[Collected data entries]
• • • • •

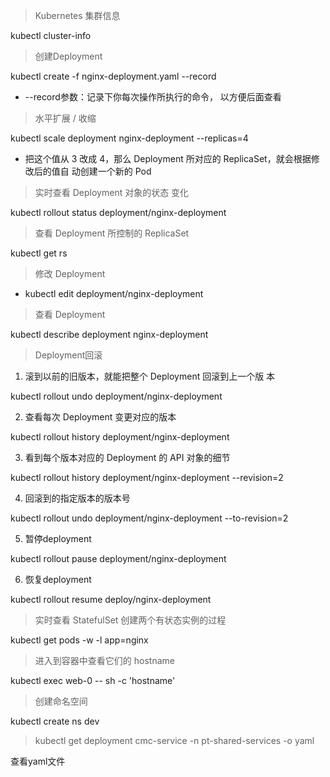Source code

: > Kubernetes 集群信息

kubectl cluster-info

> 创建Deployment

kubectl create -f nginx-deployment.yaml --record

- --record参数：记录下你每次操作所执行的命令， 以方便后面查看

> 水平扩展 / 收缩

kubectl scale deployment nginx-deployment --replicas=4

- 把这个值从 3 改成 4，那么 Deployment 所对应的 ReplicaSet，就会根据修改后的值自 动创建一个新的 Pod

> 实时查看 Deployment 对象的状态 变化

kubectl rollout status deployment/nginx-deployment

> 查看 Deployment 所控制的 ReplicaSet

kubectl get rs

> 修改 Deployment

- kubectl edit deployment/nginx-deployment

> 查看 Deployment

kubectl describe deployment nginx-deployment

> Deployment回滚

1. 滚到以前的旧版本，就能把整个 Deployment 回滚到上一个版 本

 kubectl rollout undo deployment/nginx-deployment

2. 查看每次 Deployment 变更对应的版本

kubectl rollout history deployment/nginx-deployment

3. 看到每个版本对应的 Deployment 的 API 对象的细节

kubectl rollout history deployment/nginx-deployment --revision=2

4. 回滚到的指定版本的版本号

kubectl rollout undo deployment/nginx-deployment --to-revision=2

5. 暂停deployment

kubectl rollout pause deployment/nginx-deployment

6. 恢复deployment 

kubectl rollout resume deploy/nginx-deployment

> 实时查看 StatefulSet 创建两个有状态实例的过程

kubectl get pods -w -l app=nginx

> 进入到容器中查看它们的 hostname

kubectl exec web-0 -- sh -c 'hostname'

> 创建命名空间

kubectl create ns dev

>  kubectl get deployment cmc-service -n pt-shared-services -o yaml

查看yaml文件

• • • • •

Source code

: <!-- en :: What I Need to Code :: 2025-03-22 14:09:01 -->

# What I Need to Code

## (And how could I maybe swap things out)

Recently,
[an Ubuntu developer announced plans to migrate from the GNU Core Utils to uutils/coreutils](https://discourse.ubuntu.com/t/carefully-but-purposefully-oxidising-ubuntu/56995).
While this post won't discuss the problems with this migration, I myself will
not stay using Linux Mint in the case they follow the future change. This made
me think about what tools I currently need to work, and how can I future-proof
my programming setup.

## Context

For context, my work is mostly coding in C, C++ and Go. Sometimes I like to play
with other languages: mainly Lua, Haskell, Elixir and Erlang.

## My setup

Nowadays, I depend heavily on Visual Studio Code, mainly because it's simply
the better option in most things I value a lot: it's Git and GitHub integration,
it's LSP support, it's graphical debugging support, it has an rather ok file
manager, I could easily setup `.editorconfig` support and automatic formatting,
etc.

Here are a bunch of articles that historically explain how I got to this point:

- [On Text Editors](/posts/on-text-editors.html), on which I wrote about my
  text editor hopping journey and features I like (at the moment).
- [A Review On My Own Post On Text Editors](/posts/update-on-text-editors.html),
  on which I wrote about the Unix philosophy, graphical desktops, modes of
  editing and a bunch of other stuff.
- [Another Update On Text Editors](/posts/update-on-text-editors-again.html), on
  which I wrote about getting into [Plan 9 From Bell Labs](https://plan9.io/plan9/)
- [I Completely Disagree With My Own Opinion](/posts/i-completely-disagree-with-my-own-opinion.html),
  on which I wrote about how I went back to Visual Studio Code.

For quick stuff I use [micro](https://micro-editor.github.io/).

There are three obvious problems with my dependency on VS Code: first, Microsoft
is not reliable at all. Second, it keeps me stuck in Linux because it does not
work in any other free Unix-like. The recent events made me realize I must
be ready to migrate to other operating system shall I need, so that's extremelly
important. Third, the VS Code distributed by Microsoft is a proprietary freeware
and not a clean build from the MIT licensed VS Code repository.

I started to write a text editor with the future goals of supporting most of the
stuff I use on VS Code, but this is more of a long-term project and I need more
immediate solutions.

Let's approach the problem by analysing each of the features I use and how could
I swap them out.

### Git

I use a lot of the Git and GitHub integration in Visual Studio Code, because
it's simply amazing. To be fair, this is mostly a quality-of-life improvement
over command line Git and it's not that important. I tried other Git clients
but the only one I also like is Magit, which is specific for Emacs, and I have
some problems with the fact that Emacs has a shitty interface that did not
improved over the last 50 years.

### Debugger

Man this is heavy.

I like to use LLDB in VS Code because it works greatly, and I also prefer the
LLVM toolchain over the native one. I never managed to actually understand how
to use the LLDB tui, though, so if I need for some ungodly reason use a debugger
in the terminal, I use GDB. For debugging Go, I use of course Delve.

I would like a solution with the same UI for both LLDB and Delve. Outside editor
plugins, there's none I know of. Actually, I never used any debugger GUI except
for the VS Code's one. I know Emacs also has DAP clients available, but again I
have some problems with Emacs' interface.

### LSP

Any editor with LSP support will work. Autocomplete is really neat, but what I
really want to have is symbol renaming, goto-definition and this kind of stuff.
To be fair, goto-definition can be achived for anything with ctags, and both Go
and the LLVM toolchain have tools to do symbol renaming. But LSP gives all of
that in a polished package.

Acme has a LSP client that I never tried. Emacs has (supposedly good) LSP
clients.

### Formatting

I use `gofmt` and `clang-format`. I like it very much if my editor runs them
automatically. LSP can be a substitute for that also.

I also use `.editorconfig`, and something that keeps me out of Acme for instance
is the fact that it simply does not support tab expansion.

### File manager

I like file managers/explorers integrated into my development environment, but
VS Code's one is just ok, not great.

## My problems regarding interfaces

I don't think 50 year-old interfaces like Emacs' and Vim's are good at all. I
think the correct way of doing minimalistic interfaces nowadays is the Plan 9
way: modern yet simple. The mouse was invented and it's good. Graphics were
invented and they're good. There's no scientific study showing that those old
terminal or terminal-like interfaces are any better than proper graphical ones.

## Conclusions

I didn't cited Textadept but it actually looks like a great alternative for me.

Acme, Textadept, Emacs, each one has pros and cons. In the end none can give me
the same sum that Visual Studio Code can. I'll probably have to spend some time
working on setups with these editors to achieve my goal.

• • • • •

▸ Task to complete:
Could you count the lines in the entries that hold the word "create"? Only the number is wanted.

▸ Result for this exercise:
2